How to set and achieve your goals acccording to science


It’s a new year, a new you. Right? Everyone sets New Year’s Resolutions at the start of January, but by the middle of the month, many of us run out of steam. My Saturday Morning Cartoon post from the beginning of the year included some helpful videos on how to improve your chances of sticking to your resolutions. Today I want to talk about goal-setting, in general, both from a scientific perspective (what’s going on in our brains) and a function perspective (how we can use research to achieve our goals).

Intrinsic Motivation

First things first, the goals you set must align with your values. Without delving too much into weight loss goals let’s use that as an example. Goals to lose weight that are driven by social pressure or well-meaning advice won’t last. Intrinsic motivation is essential. So it’s important that when you set goals you know why you’re setting them, why they’re important to you. If we stick with weight-loss for a moment, an intrinsic or internal motivator might be to alleviate the pressure on your joints and increase your mobility or improve your mood. Your goals should align with your values. If you hate the beach, losing weight to look good in a swimsuit doesn’t align with who you are and isn’t going to motivate you in the long-run. Intrinsic motivation makes goal-conforming behaviours, things we do to achieve our goals, feel like less of a chore. There’s nothing worse than doing something because you feel like you must and hating every second of it. You have to be honest about what’s important to you and plan your goals accordingly.

If you focus on your intrinsic motivation, your personal why, it takes the focus off the goal for a bit and focuses on the immediate positive improvements and benefits.

Visualize your goal and track your progress

It is important to know what it looks like when you achieve your goal. “Goal Visualization” is the process where to envision our objectives both physical and abstract.

“The easier a goal is to see, the closer it seems,”
– Rajesh Bagchi, Assistant Professor at Virginia Tech.

Researchers have found that we tend to respond well to a concrete representation of our progress, e.g. we respond better to a piggy bank filing than numbers in our online banking account. Other examples include a thermometer-like bar that fills up as you progress towards your goal, or even a drawing bar graph can provide an extra boost of motivation.

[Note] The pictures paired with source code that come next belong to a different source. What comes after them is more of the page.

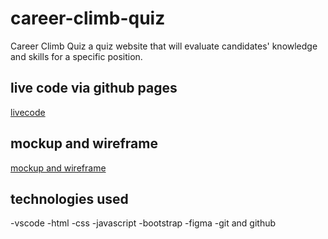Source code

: # career-climb-quiz

Career Climb Quiz a quiz website that will evaluate candidates' knowledge and skills for a specific position.

## live code via github pages

[livecode](https://zarqac2p3g3.github.io/career-climb-quiz/)

## mockup and wireframe

[mockup and wireframe]("https://www.figma.com/file/TUOIMfyykxu4TbZQvcAfbL/CCQ---wireframe%2Fmockup?node-id=25-58&t=a62CkK0AIr56uQl5-0")

## technologies used

-vscode
-html
-css
-javascript
-bootstrap
-figma
-git and github
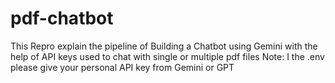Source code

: # pdf-chatbot
This Repro explain the pipeline of Building a Chatbot using Gemini with the help of API keys used to chat with single or multiple pdf files
Note: I the .env please give your personal API key from Gemini or GPT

What seems to be really important though is seeing your progress, and “counting down” seems to be less effective than “counting up”. Researchers out of Virginia Tech who found out the information about how concrete tracking can help people achieve abstract goals also found similar results with physical goals. The research team conducted an experiment where participants were asked to maintain their grip on an apparatus for about two minutes. There were two groups: one group observed a stopwatch that counted down the seconds, and another group observed a bar that counted up to the ~2-minute mark. Participants who saw the bar filling were able to maintain their grip for longer than the participants who watched numbers count down on a clock. The latter scenario makes it far harder to visualize progress.

“Progress is important. When what is left to be filled in the bar is smaller than what has been filled, that is when the motivation happens.”
– Amar Cheema, Associate Professor at the University of Virginia

Be honest with yourself

Another important part of reaching your goal is to be honest with yourself about how you actually behave. “Progress-bias” is when you focus solely on your goal-conforming behaviours. While it’s great to be optimistic, progress bias can mean that you ignore your bad behaviours. If you ignore your bad behaviour too often, you trick yourself into thinking that you’re doing better than you are. The key is monitoring your behaviour. If you have financial goals, it means tracking not just your savings but your spending. If you have a writing goal, then it may involve not just tracking your word count for a day or week but tracking the also number of days you don’t write, which is particularly relevant if there is a deadline. Ironically, a lack of confidence in your ability can decrease progress bias, but don’t go out of your way to beat yourself.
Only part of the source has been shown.